04/04/2005, 00.00
INDONESIA - VATICANO

Indonesia remembers the Pope of dialogue and tolerance

by Mathias Hariyadi
He never ceased praying for us after the tsunami tragedy, says the Archbishop of Jakarta.

Jakarta (AsiaNews) – Indonesia, the world's most populous Muslim nation, will remember Pope John Paul II as a "missionary" who preached peace, dialogue and tolerance.

Card Julius Darmaatmadja, Archbishop of Jakarta and chairman of the Conference of Bishops' of Indonesia (KWI), celebrated last night a mass for the Pontiff's soul in Jakarta's cathedral before leaving for Rome to participate in the next conclave.

Speaking about the Pope's special relationship to Indonesia during the religious service, the Cardinal recalled the Pope's love "not only for Catholics but also for the faithful of other religions".

He told the congregation not be sad. "He was a man of mission who cared about Indonesia and never ceased praying for us, in particular after the tsunami that devastated Aceh and Nias," the Cardinal said.

Thousands attended yesterday's function; hundreds sitting in the streets around the jam-packed cathedral, many coming from neighbouring parishes outside of Jakarta like Bekasi, Bogor, Tangerang and Banten.

A profusion of comments and memories have come out of Indonesia in the wake of the death of Pope John Paul II.

Father Ismartono, director of the KWI's Crisis Centre, said that the Indonesian Church will remember the Holy Father as "the Church's friendly face, someone who cherished the values of dialogue, peace and tolerance."

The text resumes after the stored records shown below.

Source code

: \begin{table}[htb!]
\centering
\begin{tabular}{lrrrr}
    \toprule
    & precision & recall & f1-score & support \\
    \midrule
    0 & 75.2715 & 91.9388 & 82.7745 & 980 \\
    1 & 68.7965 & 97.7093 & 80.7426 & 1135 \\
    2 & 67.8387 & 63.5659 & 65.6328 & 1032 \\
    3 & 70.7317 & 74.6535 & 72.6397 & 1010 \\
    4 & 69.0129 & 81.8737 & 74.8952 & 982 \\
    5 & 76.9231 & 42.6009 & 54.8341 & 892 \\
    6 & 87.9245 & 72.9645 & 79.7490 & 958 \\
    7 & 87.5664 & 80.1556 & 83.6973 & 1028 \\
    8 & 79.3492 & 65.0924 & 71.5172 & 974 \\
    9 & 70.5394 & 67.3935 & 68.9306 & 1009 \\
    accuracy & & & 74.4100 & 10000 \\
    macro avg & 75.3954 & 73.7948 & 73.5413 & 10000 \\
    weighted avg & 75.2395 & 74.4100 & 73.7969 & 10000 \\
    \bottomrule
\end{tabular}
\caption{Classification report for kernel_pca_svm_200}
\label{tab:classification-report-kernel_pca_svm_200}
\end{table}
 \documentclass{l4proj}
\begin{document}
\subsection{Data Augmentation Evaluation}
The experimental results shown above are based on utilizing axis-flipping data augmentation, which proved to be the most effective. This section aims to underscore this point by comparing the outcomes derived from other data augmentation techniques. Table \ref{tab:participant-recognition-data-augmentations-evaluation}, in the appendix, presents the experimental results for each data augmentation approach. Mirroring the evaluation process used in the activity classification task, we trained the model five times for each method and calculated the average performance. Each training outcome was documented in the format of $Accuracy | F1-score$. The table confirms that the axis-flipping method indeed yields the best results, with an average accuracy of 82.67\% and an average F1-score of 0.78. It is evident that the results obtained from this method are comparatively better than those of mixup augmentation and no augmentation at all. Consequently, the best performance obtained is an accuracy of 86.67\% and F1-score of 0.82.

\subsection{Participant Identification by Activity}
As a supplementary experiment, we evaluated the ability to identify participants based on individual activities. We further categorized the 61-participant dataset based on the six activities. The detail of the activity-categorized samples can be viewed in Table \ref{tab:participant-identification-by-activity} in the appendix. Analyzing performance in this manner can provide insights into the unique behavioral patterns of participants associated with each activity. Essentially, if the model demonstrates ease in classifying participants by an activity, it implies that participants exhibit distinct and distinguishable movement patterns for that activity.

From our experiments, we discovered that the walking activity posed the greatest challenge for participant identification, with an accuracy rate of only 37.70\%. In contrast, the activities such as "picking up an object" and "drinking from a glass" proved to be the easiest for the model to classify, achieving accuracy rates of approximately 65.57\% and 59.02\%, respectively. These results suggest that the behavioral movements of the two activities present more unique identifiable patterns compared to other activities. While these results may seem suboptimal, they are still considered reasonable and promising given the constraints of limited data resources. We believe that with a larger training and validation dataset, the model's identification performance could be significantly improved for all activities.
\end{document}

Indonesian President Susilo Bambang shares that opinion. "The Pontiff," he said, "was on the forefront of the struggle on behalf of the poor" and committed to "the promotion of tolerance and inter-faith dialogue".

Many Indonesian Catholics remember the Pope most fondly when, in 1989, he addressed a crowd of 130,000 people in Jakarta's National Stadium in Indonesian (Bahasa Indonesia)

A woman who attended the mass at the Senayan sport stadium recalls how John Paul II exuded energy. "His face and his movements expressed the love for Christ," she said.